------ Source material
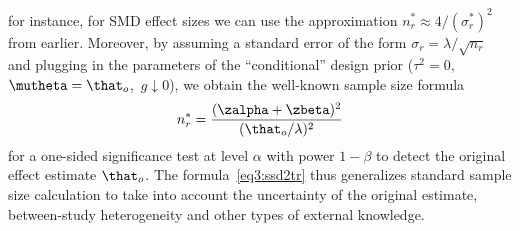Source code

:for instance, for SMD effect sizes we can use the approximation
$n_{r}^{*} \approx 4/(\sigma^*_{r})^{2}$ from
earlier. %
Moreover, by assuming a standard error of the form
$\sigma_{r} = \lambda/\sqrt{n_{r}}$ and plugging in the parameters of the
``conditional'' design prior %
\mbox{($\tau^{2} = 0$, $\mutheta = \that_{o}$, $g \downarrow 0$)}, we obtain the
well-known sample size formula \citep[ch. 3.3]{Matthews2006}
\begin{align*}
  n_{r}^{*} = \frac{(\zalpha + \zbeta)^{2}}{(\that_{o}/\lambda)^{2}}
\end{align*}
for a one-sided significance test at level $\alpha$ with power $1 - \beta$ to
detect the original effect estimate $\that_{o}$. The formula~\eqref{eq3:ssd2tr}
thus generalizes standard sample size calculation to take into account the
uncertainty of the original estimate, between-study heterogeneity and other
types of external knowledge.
------------
------ Source material
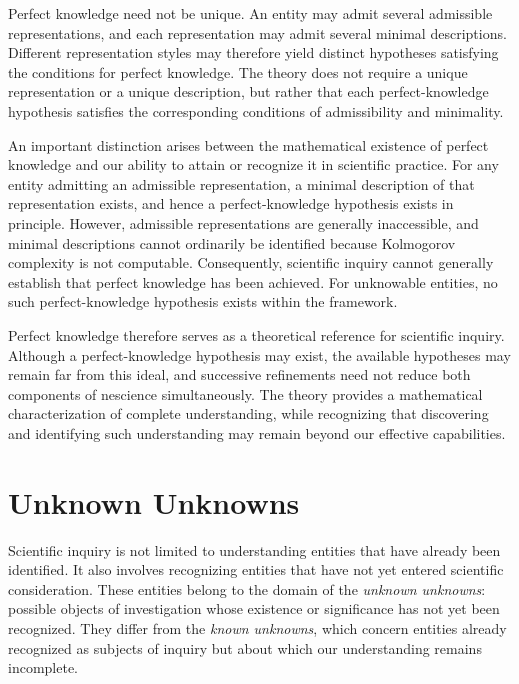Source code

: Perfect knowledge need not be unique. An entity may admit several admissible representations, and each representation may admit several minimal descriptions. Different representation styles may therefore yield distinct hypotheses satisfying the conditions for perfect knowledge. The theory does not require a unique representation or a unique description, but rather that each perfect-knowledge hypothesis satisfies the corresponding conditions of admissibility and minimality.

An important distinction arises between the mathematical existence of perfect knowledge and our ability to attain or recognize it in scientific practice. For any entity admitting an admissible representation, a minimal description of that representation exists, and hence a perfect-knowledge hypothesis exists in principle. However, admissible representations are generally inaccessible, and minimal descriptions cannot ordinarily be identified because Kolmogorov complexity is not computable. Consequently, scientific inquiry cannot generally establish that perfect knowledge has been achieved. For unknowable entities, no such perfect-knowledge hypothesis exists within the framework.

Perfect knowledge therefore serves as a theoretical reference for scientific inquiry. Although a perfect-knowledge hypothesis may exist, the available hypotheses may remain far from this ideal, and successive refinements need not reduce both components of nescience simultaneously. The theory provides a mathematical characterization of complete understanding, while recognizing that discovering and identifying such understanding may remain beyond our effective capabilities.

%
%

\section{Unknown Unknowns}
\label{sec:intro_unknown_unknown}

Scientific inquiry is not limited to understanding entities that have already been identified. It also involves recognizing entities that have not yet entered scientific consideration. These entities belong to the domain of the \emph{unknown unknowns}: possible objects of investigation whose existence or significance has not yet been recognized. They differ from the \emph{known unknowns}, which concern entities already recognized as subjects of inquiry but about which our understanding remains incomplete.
------------
What the task requires ::
In the records above, some lines hold the word "original"; copy each such line.

Output ::
detect the original effect estimate $\that_{o}$. The formula~\eqref{eq3:ssd2tr}
uncertainty of the original estimate, between-study heterogeneity and other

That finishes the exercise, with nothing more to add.